| Work to be completed |
Among the entries below, take the line with "A Docker image" and the line with "from spleens of", and output them and every line between them exactly, with nothing else.

| Source information |
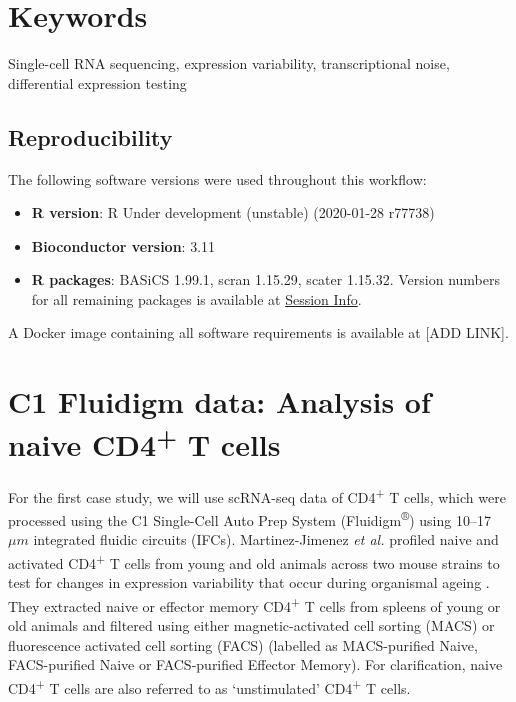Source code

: \documentclass[9pt,a4paper,]{extarticle}
\begin{document}
\section*{Keywords}
Single-cell RNA sequencing, expression variability, transcriptional noise, differential expression testing


\clearpage
\pagestyle{main}

\hypertarget{reproducibility}{%
\subsection{Reproducibility}\label{reproducibility}}

The following software versions were used throughout this workflow:

\begin{itemize}
\item
  \textbf{R version}: R Under development (unstable) (2020-01-28 r77738)
\item
  \textbf{Bioconductor version}: 3.11
\item
  \textbf{R packages}: BASiCS 1.99.1, scran
  1.15.29, scater 1.15.32. Version
  numbers for all remaining packages is available at \protect\hyperlink{session-info}{Session Info}.
\end{itemize}

A Docker image containing all software requirements is available at {[}ADD LINK{]}.

\hypertarget{Tcells}{%
\section{\texorpdfstring{C1 Fluidigm data: Analysis of naive CD4\textsuperscript{+} T cells}{C1 Fluidigm data: Analysis of naive CD4+ T cells}}\label{Tcells}}

For the first case study, we will use scRNA-seq data of CD4\textsuperscript{+} T cells, which
were processed using the C1 Single-Cell Auto Prep System (Fluidigm\textsuperscript{®}) using
10--17 \(\mu{}m\) integrated fluidic circuits (IFCs).
Martinez-Jimenez \emph{et al.} profiled naive and activated CD4\textsuperscript{+} T cells from
young and old animals across two mouse strains to test for changes in
expression variability that occur during organismal ageing
\citep{Martinez-jimenez2017}. They extracted naive or effector memory CD4\textsuperscript{+} T cells
from spleens of young or old animals and filtered using either
magnetic-activated cell sorting (MACS) or fluorescence activated cell sorting
(FACS) (labelled as MACS-purified Naive, FACS-purified Naive or FACS-purified
Effector Memory).
For clarification, naive CD4\textsuperscript{+} T cells are also referred to as `unstimulated'
CD4\textsuperscript{+} T cells.
\end{document}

| Written solution |
A Docker image containing all software requirements is available at {[}ADD LINK{]}.

\hypertarget{Tcells}{%
\section{\texorpdfstring{C1 Fluidigm data: Analysis of naive CD4\textsuperscript{+} T cells}{C1 Fluidigm data: Analysis of naive CD4+ T cells}}\label{Tcells}}

For the first case study, we will use scRNA-seq data of CD4\textsuperscript{+} T cells, which
were processed using the C1 Single-Cell Auto Prep System (Fluidigm\textsuperscript{®}) using
10--17 \(\mu{}m\) integrated fluidic circuits (IFCs).
Martinez-Jimenez \emph{et al.} profiled naive and activated CD4\textsuperscript{+} T cells from
young and old animals across two mouse strains to test for changes in
expression variability that occur during organismal ageing
\citep{Martinez-jimenez2017}. They extracted naive or effector memory CD4\textsuperscript{+} T cells
from spleens of young or old animals and filtered using either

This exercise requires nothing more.